The day after Pfizer and Merck KGaA were forced to throw in the towel on a pivotal second-line lung cancer study for Bavencio, the FDA handed the UK pharma giant an approval to market Imfinzi to patients whose stage III non-small cell lung cancer hasn’t progressed after chemoradiation and whose tumors can’t be surgically removed.
“This is the first treatment approved for stage III unresectable non-small cell lung cancer to reduce the risk of the cancer progressing, when the cancer has not worsened after chemoradiation,” said FDA cancer czar Richard Pazdur. And now patients have a better shot at prolonged survival than they had before.
How important is this for AstraZeneca?
CEO Pascal Soriot put it in perspective last fall when he said: “We’re going to be first in half the pool in lung cancer.”
The approval only 5 months after the data were unveiled underscores the FDA’s desire to push through cancer drugs from top players like this at an unprecedented speed, when the data comes up in their favor. It also is a prospective major commercial win for AstraZeneca, which turned to this success to salve the bitter sting of the big MYSTIC failure last summer for the pairing of Imfinzi and their in-house CTLA-4 tremelimumab.

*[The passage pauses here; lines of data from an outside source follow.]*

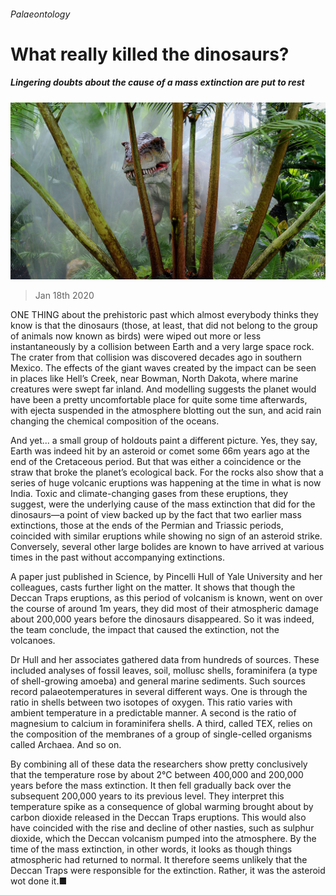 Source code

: ###### Palaeontology

# What really killed the dinosaurs? 

##### Lingering doubts about the cause of a mass extinction are put to rest 

![image](images/20200118_STP006_0.jpg) 

> Jan 18th 2020 

ONE THING about the prehistoric past which almost everybody thinks they know is that the dinosaurs (those, at least, that did not belong to the group of animals now known as birds) were wiped out more or less instantaneously by a collision between Earth and a very large space rock. The crater from that collision was discovered decades ago in southern Mexico. The effects of the giant waves created by the impact can be seen in places like Hell’s Creek, near Bowman, North Dakota, where marine creatures were swept far inland. And modelling suggests the planet would have been a pretty uncomfortable place for quite some time afterwards, with ejecta suspended in the atmosphere blotting out the sun, and acid rain changing the chemical composition of the oceans.

And yet... a small group of holdouts paint a different picture. Yes, they say, Earth was indeed hit by an asteroid or comet some 66m years ago at the end of the Cretaceous period. But that was either a coincidence or the straw that broke the planet’s ecological back. For the rocks also show that a series of huge volcanic eruptions was happening at the time in what is now India. Toxic and climate-changing gases from these eruptions, they suggest, were the underlying cause of the mass extinction that did for the dinosaurs—a point of view backed up by the fact that two earlier mass extinctions, those at the ends of the Permian and Triassic periods, coincided with similar eruptions while showing no sign of an asteroid strike. Conversely, several other large bolides are known to have arrived at various times in the past without accompanying extinctions.


A paper just published in Science, by Pincelli Hull of Yale University and her colleagues, casts further light on the matter. It shows that though the Deccan Traps eruptions, as this period of volcanism is known, went on over the course of around 1m years, they did most of their atmospheric damage about 200,000 years before the dinosaurs disappeared. So it was indeed, the team conclude, the impact that caused the extinction, not the volcanoes.

Dr Hull and her associates gathered data from hundreds of sources. These included analyses of fossil leaves, soil, mollusc shells, foraminifera (a type of shell-growing amoeba) and general marine sediments. Such sources record palaeotemperatures in several different ways. One is through the ratio in shells between two isotopes of oxygen. This ratio varies with ambient temperature in a predictable manner. A second is the ratio of magnesium to calcium in foraminifera shells. A third, called TEX, relies on the composition of the membranes of a group of single-celled organisms called Archaea. And so on.

By combining all of these data the researchers show pretty conclusively that the temperature rose by about 2°C between 400,000 and 200,000 years before the mass extinction. It then fell gradually back over the subsequent 200,000 years to its previous level. They interpret this temperature spike as a consequence of global warming brought about by carbon dioxide released in the Deccan Traps eruptions. This would also have coincided with the rise and decline of other nasties, such as sulphur dioxide, which the Deccan volcanism pumped into the atmosphere. By the time of the mass extinction, in other words, it looks as though things atmospheric had returned to normal. It therefore seems unlikely that the Deccan Traps were responsible for the extinction. Rather, it was the asteroid wot done it.■

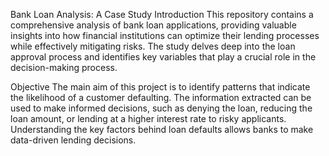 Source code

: Bank Loan Analysis: A Case Study
Introduction
This repository contains a comprehensive analysis of bank loan applications, providing valuable insights into how financial institutions can optimize their lending processes while effectively mitigating risks. The study delves deep into the loan approval process and identifies key variables that play a crucial role in the decision-making process.

Objective
The main aim of this project is to identify patterns that indicate the likelihood of a customer defaulting. The information extracted can be used to make informed decisions, such as denying the loan, reducing the loan amount, or lending at a higher interest rate to risky applicants. Understanding the key factors behind loan defaults allows banks to make data-driven lending decisions.
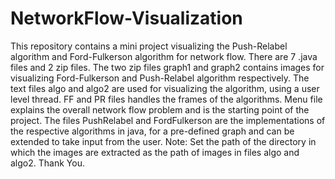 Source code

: # NetworkFlow-Visualization
This repository contains a mini project visualizing the Push-Relabel algorithm and Ford-Fulkerson  algorithm for network flow.
There are 7 .java files and 2 zip files.
The two zip files graph1 and graph2 contains images for visualizing Ford-Fulkerson and Push-Relabel algorithm respectively.
The text files algo and algo2 are used for visualizing the algorithm, using a user level thread.
FF and PR files handles the frames of the algorithms.
Menu file explains the overall network flow problem and is the starting point of the project.
The files PushRelabel and FordFulkerson are the implementations of the respective algorithms in java, for a pre-defined graph and can be extended
to take input from the user.
Note: Set the path of the directory in which the images are extracted as the path of images in files algo and algo2.
Thank You.
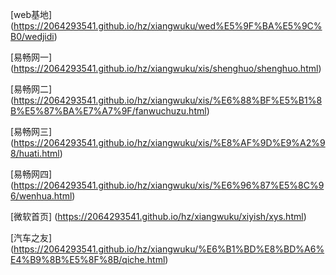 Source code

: 

[web基地] (https://2064293541.github.io/hz/xiangwuku/wed%E5%9F%BA%E5%9C%B0/wedjidi)

[易畅网一] (https://2064293541.github.io/hz/xiangwuku/xis/shenghuo/shenghuo.html)

[易畅网二] (https://2064293541.github.io/hz/xiangwuku/xis/%E6%88%BF%E5%B1%8B%E5%87%BA%E7%A7%9F/fanwuchuzu.html)

[易畅网三] (https://2064293541.github.io/hz/xiangwuku/xis/%E8%AF%9D%E9%A2%98/huati.html)

[易畅网四] (https://2064293541.github.io/hz/xiangwuku/xis/%E6%96%87%E5%8C%96/wenhua.html)

[微软首页] (https://2064293541.github.io/hz/xiangwuku/xiyish/xys.html)

[汽车之友] (https://2064293541.github.io/hz/xiangwuku/%E6%B1%BD%E8%BD%A6%E4%B9%8B%E5%8F%8B/qiche.html) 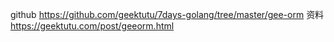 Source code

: github https://github.com/geektutu/7days-golang/tree/master/gee-orm
资料 https://geektutu.com/post/geeorm.html  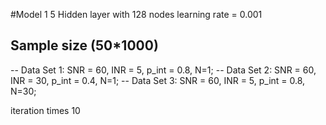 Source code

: #Model 1
5 Hidden layer with 128 nodes 
learning rate = 0.001


## Sample size (50*1000)
-- Data Set 1: SNR = 60, INR = 5, p_int = 0.8, N=1;
-- Data Set 2: SNR = 60, INR = 30, p_int = 0.4, N=1; 
-- Data Set 3:  SNR = 60, INR = 5, p_int = 0.8, N=30; 

iteration times 10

Their PACIFIC data in the fall helped mollify investors, reviving hope that AstraZeneca revenue may still be down, but it’s making major strides on cancer that could turn it around for the company this year.
AstraZeneca believes it can hold on to this segment of the market for some time before a rival shows up, which would earn kudos for trial strategy where the major players like Merck and Bristol-Myers Squibb have been pulling out all the stops.
“Having stage III to ourselves is really critical,” Soriot told a small group of reporters at ESMO. “I think in lung cancer we can be a leader.”
Their PACIFIC trial revealed a progression-free survival advantage of more than 11 months for a group of patients taking Imfinzi (durvalumab) over placebo — 16.8 versus 5.6 months. That represents a 48% drop in the risk of progression.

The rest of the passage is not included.